-- DATA FOR THIS TASK follows --

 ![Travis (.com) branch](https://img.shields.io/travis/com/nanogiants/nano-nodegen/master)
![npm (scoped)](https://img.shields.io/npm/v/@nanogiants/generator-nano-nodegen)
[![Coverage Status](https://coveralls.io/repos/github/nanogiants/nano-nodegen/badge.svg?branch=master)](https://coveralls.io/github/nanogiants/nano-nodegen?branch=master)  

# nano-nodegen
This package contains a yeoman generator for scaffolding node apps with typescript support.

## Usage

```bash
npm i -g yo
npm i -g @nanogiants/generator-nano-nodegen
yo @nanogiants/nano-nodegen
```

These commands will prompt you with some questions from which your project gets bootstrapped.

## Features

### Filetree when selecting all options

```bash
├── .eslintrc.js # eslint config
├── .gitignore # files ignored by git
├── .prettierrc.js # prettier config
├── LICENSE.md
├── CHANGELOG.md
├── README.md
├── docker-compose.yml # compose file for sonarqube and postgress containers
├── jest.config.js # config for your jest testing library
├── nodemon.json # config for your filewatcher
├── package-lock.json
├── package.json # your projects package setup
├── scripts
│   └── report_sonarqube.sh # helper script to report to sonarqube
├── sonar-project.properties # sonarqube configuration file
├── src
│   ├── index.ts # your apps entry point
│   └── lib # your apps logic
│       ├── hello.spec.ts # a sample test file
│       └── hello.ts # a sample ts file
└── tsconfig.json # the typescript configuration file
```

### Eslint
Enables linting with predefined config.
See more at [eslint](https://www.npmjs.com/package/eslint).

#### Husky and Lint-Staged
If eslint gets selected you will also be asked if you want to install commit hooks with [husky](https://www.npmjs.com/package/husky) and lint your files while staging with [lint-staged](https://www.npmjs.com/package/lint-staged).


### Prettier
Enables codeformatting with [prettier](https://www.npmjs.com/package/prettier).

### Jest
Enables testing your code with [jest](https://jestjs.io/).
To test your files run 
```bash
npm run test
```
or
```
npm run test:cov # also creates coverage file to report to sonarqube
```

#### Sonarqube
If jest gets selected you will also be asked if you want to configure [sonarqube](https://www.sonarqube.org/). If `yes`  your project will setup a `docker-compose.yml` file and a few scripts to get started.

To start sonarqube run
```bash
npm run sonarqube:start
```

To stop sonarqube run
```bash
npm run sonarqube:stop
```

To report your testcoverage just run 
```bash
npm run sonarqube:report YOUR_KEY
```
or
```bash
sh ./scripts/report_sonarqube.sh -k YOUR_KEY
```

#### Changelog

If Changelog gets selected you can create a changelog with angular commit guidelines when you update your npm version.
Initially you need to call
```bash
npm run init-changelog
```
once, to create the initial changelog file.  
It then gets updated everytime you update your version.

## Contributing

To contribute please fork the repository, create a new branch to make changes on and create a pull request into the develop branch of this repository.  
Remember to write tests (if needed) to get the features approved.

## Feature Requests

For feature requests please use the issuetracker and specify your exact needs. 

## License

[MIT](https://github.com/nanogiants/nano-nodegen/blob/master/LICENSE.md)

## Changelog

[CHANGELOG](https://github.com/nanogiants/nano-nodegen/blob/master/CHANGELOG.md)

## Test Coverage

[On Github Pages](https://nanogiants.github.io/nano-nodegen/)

-- DATA FOR THIS TASK concluded --

WORK TO COMPLETE: Using the string "nano" as the search term, count the lines of the data above that hold it and report that number alone.

RESPONSE BOX: 9